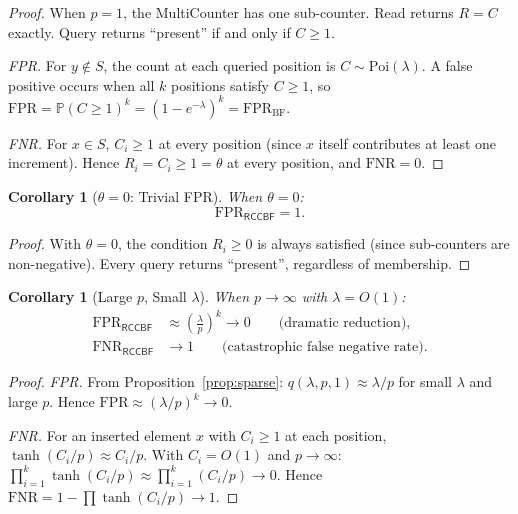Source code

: \documentclass[11pt,a4paper]{article}
\newtheorem{corollary}[theorem]{Corollary}
\newcommand{\RCCBF}{\textsf{RCCBF}}
\newcommand{\FPR}{\mathrm{FPR}}
\newcommand{\FNR}{\mathrm{FNR}}
\newcommand{\Poi}{\mathrm{Poi}}
\newcommand{\Prob}{\mathbb{P}}
\begin{document}
\begin{proof}
When $p = 1$, the MultiCounter has one sub-counter.  Read returns
$R = C$ exactly.  Query returns ``present'' if and only if $C \ge 1$.

\emph{FPR.}  For $y \notin S$, the count at each queried position is
$C \sim \Poi(\lambda)$.  A false positive occurs when all $k$ positions
satisfy $C \ge 1$, so
$\FPR = \Prob(C \ge 1)^k = (1 - e^{-\lambda})^k = \FPR_{\mathrm{BF}}$.

\emph{FNR.}  For $x \in S$, $C_i \ge 1$ at every position (since $x$
itself contributes at least one increment).  Hence $R_i = C_i \ge 1
= \theta$ at every position, and $\FNR = 0$.
\end{proof}

\begin{corollary}[$\theta = 0$: Trivial FPR]\label{cor:theta0}
When $\theta = 0$:
\begin{equation}\label{eq:fpr-theta0}
  \FPR_{\RCCBF} = 1.
\end{equation}
\end{corollary}

\begin{proof}
With $\theta = 0$, the condition $R_i \ge 0$ is always satisfied (since
sub-counters are non-negative).  Every query returns ``present'',
regardless of membership.
\end{proof}

\begin{corollary}[Large $p$, Small $\lambda$]\label{cor:large-p-small-lam}
When $p \to \infty$ with $\lambda = O(1)$:
\begin{align}
  \FPR_{\RCCBF} &\approx \left(\frac{\lambda}{p}\right)^k \to 0
  \qquad\text{(dramatic reduction)}, \label{eq:fpr-large-p} \\
  \FNR_{\RCCBF} &\to 1
  \qquad\text{(catastrophic false negative rate)}.
  \label{eq:fnr-large-p}
\end{align}
\end{corollary}

\begin{proof}
\emph{FPR.}  From Proposition~\ref{prop:sparse}:
$q(\lambda, p, 1) \approx \lambda/p$ for small $\lambda$ and large $p$.
Hence $\FPR \approx (\lambda/p)^k \to 0$.

\emph{FNR.}  For an inserted element $x$ with $C_i \ge 1$ at each
position, $\tanh(C_i/p) \approx C_i/p$.  With $C_i = O(1)$ and
$p \to \infty$:
$\prod_{i=1}^{k}\tanh(C_i/p) \approx \prod_{i=1}^{k}(C_i/p) \to 0$.
Hence $\FNR = 1 - \prod \tanh(C_i/p) \to 1$.
\end{proof}
\end{document}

- _Exercise instructions_
The total, and only the total: count the lines above that contain "false".

- _Answer box_
2